The final tally was 216-210 to remove the congressman as leader of the Republican majority in the lower chamber of Congress.
Hardliners in his party voted against him after he struck a deal with Senate Democrats to fund government agencies.
There is no clear successor to oversee the House Republican majority.
Congress has just over 40 days to agree on a deal to avoid another potential government shutdown.
Florida Republican Matt Gaetz, a Trump ally, filed a rarely used procedural tool known as a motion to vacate on Monday night to oust Mr McCarthy.
He accused the Speaker of making a secret deal with the White House to continue funding for Ukraine, amid negotiations to avert a partial government shutdown at the weekend. Mr McCarthy denies it.
At a private meeting of Republican politicians on Tuesday evening after losing his job, Mr McCarthy told colleagues he did not plan to run for Speaker again.
He later took aim at his political nemesis, Mr Gaetz, accusing him of attention-seeking.
“You know it was personal,” Mr McCarthy told a news conference, “it had nothing to do with spending.”
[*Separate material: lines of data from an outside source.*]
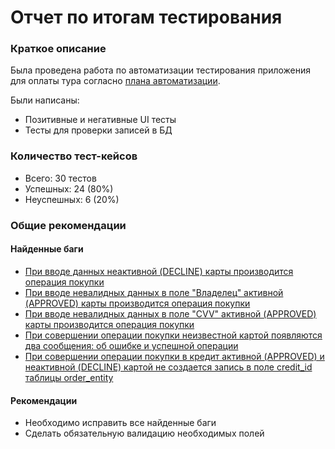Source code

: # Отчет по итогам тестирования
### Краткое описание
Была проведена работа по автоматизации тестирования приложения для оплаты тура согласно [плана автоматизации](Plan.md).  

Были написаны:
* Позитивные и негативные UI тесты
* Тесты для проверки записей в БД

### Количество тест-кейсов
* Всего: 30 тестов
* Успешных: 24 (80%)
* Неуспешных: 6 (20%)
  
### Общие рекомендации
#### Найденные баги
* [При вводе данных неактивной (DECLINE) карты производится операция покупки](https://github.com/Netology-Korolchuk/qa1-diploma/issues/3)
* [При вводе невалидных данных в поле "Владелец" активной (APPROVED) карты производится операция покупки](https://github.com/Netology-Korolchuk/qa1-diploma/issues/4)
* [При вводе невалидных данных в поле "CVV" активной (APPROVED) карты производится операция покупки](https://github.com/Netology-Korolchuk/qa1-diploma/issues/5)
* [При совершении операции покупки неизвестной картой появляются два сообщения: об ошибке и успешной операции](https://github.com/Netology-Korolchuk/qa1-diploma/issues/6)
* [При совершении операции покупки в кредит активной (APPROVED) и неактивной (DECLINE) картой не создается запись в поле credit_id таблицы order_entity](https://github.com/Netology-Korolchuk/qa1-diploma/issues/7)

#### Рекомендации
* Необходимо исправить все найденные баги
* Сделать обязательную валидацию необходимых полей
He said fundraising emails sent by Mr Gaetz amid the infighting were “not becoming of a member of Congress”.
The hardliners who ousted him “are not conservatives”, Mr McCarthy added.
He only became Speaker in January after a gruelling 15 rounds of voting in the chamber as Mr Gaetz and other right-wingers refused to support him.
To win over those hardliners Mr McCarthy agreed to make it possible for a single member to put forward a motion to oust him, which is exactly what Mr Gaetz ultimately did.
Mr McCarthy was supported by 210 Republicans but eight voted against him in Tuesday’s vote, joining all Democrat members.
One vote against Mr McCarthy that surprised many came from a moderate Republican from South Carolina, Nancy Mace.
She said afterwards: “I am looking for a Speaker who will tell the truth to the American people, who will be honest and trustworthy with Congress, with both parties.”
Democratic House Leader Hakeem Jeffries had said in a letter to colleagues that he would not provide the votes needed to rescue Mr McCarthy.
Congresswoman Pramila Jayapal, a left-wing Democrat from the north-western US state of Washington, said before the vote: “Let them wallow in their pigsty of incompetence.”
The packed chamber – which Republicans control by a 221-212 majority – was mostly silent as members awaited the result of the roll call vote.
“The office of Speaker of the House is hereby declared vacant,” said Arkansas Republican Steve Womack with a bang of his gavel, to audible gasps.
Earlier in the day the former president, Donald Trump, said on social media that the party should be “fighting the Radical Left Democrats” instead of each other.
North Carolina Republican Patrick McHenry, who supported Mr McCarthy, is now the interim Speaker. He put the House in recess for a week.
It is unclear if he will have the full powers of the office, or merely administrative powers and the ability to supervise a new election.
The rules do not state how long a person could fill in as an interim, though a vote on a new Speaker is planned for 11 October.
Louisiana Republican Steve Scalise and Minnesota Republican Tom Emmer have been mentioned as potential replacements for Mr McCarthy. Neither has expressed any interest in the role.
White House press secretary Karine Jean-Pierre said in a statement that President Joe Biden is hoping the House would quickly elect a new Speaker, and noted that the “challenges facing our nation will not wait”.
The last two Republican Speakers – Paul Ryan and John Boehner – left Congress after repeated tangles with their more conservative colleagues.
The so-called motion to vacate had only previously been used twice in the past century to remove a Speaker – in 2015 and 2010 – though never successfully.